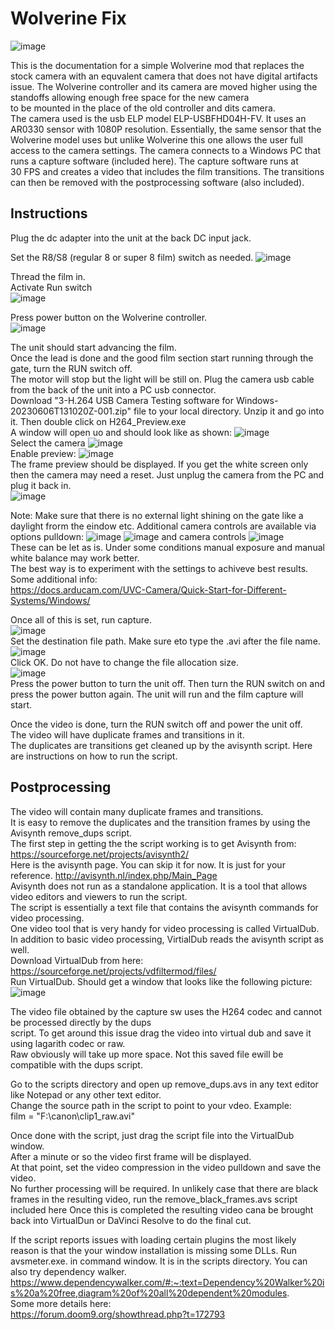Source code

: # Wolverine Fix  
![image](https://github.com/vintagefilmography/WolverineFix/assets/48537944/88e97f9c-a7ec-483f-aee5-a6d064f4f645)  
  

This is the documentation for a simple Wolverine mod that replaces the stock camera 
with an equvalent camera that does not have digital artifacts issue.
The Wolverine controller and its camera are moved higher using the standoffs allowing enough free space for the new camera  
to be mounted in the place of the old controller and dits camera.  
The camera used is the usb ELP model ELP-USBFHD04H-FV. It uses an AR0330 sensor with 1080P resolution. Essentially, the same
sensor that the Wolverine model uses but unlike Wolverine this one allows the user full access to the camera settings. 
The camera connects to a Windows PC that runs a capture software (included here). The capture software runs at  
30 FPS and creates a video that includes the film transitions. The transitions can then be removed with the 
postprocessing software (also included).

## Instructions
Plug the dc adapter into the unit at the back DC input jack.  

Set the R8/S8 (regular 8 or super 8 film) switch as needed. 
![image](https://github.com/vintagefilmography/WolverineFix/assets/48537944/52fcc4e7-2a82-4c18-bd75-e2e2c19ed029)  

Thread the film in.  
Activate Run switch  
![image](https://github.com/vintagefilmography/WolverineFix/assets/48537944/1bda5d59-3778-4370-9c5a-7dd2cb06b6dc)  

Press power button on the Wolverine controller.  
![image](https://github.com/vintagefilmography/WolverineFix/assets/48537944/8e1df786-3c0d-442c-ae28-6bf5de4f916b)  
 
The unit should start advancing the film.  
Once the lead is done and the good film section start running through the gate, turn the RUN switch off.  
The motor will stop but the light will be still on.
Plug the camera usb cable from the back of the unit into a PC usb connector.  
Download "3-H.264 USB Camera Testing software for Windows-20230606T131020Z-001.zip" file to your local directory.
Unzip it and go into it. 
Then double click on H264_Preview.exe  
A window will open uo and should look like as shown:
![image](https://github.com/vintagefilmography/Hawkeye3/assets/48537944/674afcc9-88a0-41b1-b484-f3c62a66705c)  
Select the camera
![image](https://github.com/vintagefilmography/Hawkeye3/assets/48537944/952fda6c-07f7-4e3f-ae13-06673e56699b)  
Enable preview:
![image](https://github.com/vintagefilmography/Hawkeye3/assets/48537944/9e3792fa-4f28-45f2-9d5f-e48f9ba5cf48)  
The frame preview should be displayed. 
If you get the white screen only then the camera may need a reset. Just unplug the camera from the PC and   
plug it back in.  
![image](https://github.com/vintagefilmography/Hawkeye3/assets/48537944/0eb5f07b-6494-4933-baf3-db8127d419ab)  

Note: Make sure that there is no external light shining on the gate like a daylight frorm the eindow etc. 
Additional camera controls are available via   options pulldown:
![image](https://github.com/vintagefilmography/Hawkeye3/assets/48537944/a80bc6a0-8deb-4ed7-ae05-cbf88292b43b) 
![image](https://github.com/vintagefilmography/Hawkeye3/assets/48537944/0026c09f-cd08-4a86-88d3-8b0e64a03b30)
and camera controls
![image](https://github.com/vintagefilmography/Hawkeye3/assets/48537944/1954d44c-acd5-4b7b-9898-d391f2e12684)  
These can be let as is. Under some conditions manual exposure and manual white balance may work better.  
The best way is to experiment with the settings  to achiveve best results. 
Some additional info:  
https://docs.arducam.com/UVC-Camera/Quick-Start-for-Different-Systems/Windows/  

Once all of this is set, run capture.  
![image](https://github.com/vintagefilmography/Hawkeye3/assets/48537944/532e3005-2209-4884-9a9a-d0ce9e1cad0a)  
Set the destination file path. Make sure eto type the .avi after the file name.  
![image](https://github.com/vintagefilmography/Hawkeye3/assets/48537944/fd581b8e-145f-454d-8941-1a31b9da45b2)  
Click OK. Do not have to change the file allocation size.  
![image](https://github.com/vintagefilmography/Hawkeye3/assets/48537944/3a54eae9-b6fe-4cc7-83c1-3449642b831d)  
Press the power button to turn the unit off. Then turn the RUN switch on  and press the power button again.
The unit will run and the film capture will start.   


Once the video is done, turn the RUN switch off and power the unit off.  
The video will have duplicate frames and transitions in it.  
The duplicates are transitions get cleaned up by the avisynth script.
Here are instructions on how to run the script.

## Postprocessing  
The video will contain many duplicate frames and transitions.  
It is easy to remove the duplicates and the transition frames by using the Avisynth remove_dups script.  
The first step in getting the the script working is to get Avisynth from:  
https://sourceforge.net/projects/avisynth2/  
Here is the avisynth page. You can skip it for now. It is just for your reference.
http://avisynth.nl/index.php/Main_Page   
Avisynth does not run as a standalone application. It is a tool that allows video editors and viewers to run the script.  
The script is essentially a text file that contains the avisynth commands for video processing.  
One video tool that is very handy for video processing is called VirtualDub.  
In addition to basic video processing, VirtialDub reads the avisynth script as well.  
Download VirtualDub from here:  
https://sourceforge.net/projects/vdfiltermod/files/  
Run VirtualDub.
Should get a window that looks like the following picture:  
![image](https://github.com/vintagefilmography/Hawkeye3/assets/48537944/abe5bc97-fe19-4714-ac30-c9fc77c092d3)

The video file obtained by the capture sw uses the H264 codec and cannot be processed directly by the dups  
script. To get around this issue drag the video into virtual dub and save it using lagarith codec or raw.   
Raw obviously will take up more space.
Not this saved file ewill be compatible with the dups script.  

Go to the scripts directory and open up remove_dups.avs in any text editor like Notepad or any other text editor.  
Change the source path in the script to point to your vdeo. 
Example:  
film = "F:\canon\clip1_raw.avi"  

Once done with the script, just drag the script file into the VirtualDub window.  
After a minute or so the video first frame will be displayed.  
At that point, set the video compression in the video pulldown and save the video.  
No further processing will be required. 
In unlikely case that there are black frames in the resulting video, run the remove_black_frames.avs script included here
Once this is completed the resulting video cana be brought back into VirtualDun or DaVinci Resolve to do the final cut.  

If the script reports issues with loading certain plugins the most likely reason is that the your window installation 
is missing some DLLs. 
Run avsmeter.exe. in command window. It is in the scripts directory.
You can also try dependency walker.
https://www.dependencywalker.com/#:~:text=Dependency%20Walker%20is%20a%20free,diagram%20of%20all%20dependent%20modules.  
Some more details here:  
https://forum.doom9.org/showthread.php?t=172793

## PROBLEM
Output an exact copy of the material, with the pictures removed.

## RESPONSE
Source code

: # Wolverine Fix  
![image](https://github.com/vintagefilmography/WolverineFix/assets/48537944/88e97f9c-a7ec-483f-aee5-a6d064f4f645)  
  

This is the documentation for a simple Wolverine mod that replaces the stock camera 
with an equvalent camera that does not have digital artifacts issue.
The Wolverine controller and its camera are moved higher using the standoffs allowing enough free space for the new camera  
to be mounted in the place of the old controller and dits camera.  
The camera used is the usb ELP model ELP-USBFHD04H-FV. It uses an AR0330 sensor with 1080P resolution. Essentially, the same
sensor that the Wolverine model uses but unlike Wolverine this one allows the user full access to the camera settings. 
The camera connects to a Windows PC that runs a capture software (included here). The capture software runs at  
30 FPS and creates a video that includes the film transitions. The transitions can then be removed with the 
postprocessing software (also included).

## Instructions
Plug the dc adapter into the unit at the back DC input jack.  

Set the R8/S8 (regular 8 or super 8 film) switch as needed. 
![image](https://github.com/vintagefilmography/WolverineFix/assets/48537944/52fcc4e7-2a82-4c18-bd75-e2e2c19ed029)  

Thread the film in.  
Activate Run switch  
![image](https://github.com/vintagefilmography/WolverineFix/assets/48537944/1bda5d59-3778-4370-9c5a-7dd2cb06b6dc)  

Press power button on the Wolverine controller.  
![image](https://github.com/vintagefilmography/WolverineFix/assets/48537944/8e1df786-3c0d-442c-ae28-6bf5de4f916b)  
 
The unit should start advancing the film.  
Once the lead is done and the good film section start running through the gate, turn the RUN switch off.  
The motor will stop but the light will be still on.
Plug the camera usb cable from the back of the unit into a PC usb connector.  
Download "3-H.264 USB Camera Testing software for Windows-20230606T131020Z-001.zip" file to your local directory.
Unzip it and go into it. 
Then double click on H264_Preview.exe  
A window will open uo and should look like as shown:
![image](https://github.com/vintagefilmography/Hawkeye3/assets/48537944/674afcc9-88a0-41b1-b484-f3c62a66705c)  
Select the camera
![image](https://github.com/vintagefilmography/Hawkeye3/assets/48537944/952fda6c-07f7-4e3f-ae13-06673e56699b)  
Enable preview:
![image](https://github.com/vintagefilmography/Hawkeye3/assets/48537944/9e3792fa-4f28-45f2-9d5f-e48f9ba5cf48)  
The frame preview should be displayed. 
If you get the white screen only then the camera may need a reset. Just unplug the camera from the PC and   
plug it back in.  
![image](https://github.com/vintagefilmography/Hawkeye3/assets/48537944/0eb5f07b-6494-4933-baf3-db8127d419ab)  

Note: Make sure that there is no external light shining on the gate like a daylight frorm the eindow etc. 
Additional camera controls are available via   options pulldown:
![image](https://github.com/vintagefilmography/Hawkeye3/assets/48537944/a80bc6a0-8deb-4ed7-ae05-cbf88292b43b) 
![image](https://github.com/vintagefilmography/Hawkeye3/assets/48537944/0026c09f-cd08-4a86-88d3-8b0e64a03b30)
and camera controls
![image](https://github.com/vintagefilmography/Hawkeye3/assets/48537944/1954d44c-acd5-4b7b-9898-d391f2e12684)  
These can be let as is. Under some conditions manual exposure and manual white balance may work better.  
The best way is to experiment with the settings  to achiveve best results. 
Some additional info:  
https://docs.arducam.com/UVC-Camera/Quick-Start-for-Different-Systems/Windows/  

Once all of this is set, run capture.  
![image](https://github.com/vintagefilmography/Hawkeye3/assets/48537944/532e3005-2209-4884-9a9a-d0ce9e1cad0a)  
Set the destination file path. Make sure eto type the .avi after the file name.  
![image](https://github.com/vintagefilmography/Hawkeye3/assets/48537944/fd581b8e-145f-454d-8941-1a31b9da45b2)  
Click OK. Do not have to change the file allocation size.  
![image](https://github.com/vintagefilmography/Hawkeye3/assets/48537944/3a54eae9-b6fe-4cc7-83c1-3449642b831d)  
Press the power button to turn the unit off. Then turn the RUN switch on  and press the power button again.
The unit will run and the film capture will start.   


Once the video is done, turn the RUN switch off and power the unit off.  
The video will have duplicate frames and transitions in it.  
The duplicates are transitions get cleaned up by the avisynth script.
Here are instructions on how to run the script.

## Postprocessing  
The video will contain many duplicate frames and transitions.  
It is easy to remove the duplicates and the transition frames by using the Avisynth remove_dups script.  
The first step in getting the the script working is to get Avisynth from:  
https://sourceforge.net/projects/avisynth2/  
Here is the avisynth page. You can skip it for now. It is just for your reference.
http://avisynth.nl/index.php/Main_Page   
Avisynth does not run as a standalone application. It is a tool that allows video editors and viewers to run the script.  
The script is essentially a text file that contains the avisynth commands for video processing.  
One video tool that is very handy for video processing is called VirtualDub.  
In addition to basic video processing, VirtialDub reads the avisynth script as well.  
Download VirtualDub from here:  
https://sourceforge.net/projects/vdfiltermod/files/  
Run VirtualDub.
Should get a window that looks like the following picture:  
![image](https://github.com/vintagefilmography/Hawkeye3/assets/48537944/abe5bc97-fe19-4714-ac30-c9fc77c092d3)

The video file obtained by the capture sw uses the H264 codec and cannot be processed directly by the dups  
script. To get around this issue drag the video into virtual dub and save it using lagarith codec or raw.   
Raw obviously will take up more space.
Not this saved file ewill be compatible with the dups script.  

Go to the scripts directory and open up remove_dups.avs in any text editor like Notepad or any other text editor.  
Change the source path in the script to point to your vdeo. 
Example:  
film = "F:\canon\clip1_raw.avi"  

Once done with the script, just drag the script file into the VirtualDub window.  
After a minute or so the video first frame will be displayed.  
At that point, set the video compression in the video pulldown and save the video.  
No further processing will be required. 
In unlikely case that there are black frames in the resulting video, run the remove_black_frames.avs script included here
Once this is completed the resulting video cana be brought back into VirtualDun or DaVinci Resolve to do the final cut.  

If the script reports issues with loading certain plugins the most likely reason is that the your window installation 
is missing some DLLs. 
Run avsmeter.exe. in command window. It is in the scripts directory.
You can also try dependency walker.
https://www.dependencywalker.com/#:~:text=Dependency%20Walker%20is%20a%20free,diagram%20of%20all%20dependent%20modules.  
Some more details here:  
https://forum.doom9.org/showthread.php?t=172793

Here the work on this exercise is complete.